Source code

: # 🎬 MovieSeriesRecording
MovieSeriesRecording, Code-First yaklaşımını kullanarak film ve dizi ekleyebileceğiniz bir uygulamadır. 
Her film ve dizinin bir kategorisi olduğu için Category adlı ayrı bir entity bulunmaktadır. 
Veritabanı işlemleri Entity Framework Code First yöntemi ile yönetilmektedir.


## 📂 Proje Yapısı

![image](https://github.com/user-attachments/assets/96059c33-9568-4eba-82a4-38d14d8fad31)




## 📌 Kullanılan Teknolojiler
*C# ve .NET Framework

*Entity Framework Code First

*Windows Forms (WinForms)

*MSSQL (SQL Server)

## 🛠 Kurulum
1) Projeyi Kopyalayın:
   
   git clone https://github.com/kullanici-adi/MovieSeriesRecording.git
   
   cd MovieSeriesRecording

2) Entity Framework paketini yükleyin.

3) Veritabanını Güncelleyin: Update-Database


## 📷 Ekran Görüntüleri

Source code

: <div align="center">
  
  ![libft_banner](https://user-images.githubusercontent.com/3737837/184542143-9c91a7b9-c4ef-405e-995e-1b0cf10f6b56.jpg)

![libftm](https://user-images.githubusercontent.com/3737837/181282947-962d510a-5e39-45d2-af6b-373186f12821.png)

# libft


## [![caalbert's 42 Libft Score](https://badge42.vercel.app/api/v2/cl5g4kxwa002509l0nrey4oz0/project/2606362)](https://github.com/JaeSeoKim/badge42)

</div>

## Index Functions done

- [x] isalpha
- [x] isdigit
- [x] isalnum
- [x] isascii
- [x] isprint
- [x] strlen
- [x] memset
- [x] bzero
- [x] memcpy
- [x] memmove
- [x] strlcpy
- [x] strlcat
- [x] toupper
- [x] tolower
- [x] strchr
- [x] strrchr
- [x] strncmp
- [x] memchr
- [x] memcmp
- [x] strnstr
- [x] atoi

·····

:: Work order ::
For the word "images", report how many lines of the records contain it; respond with the number only.

:: Solution to this exercise ::
2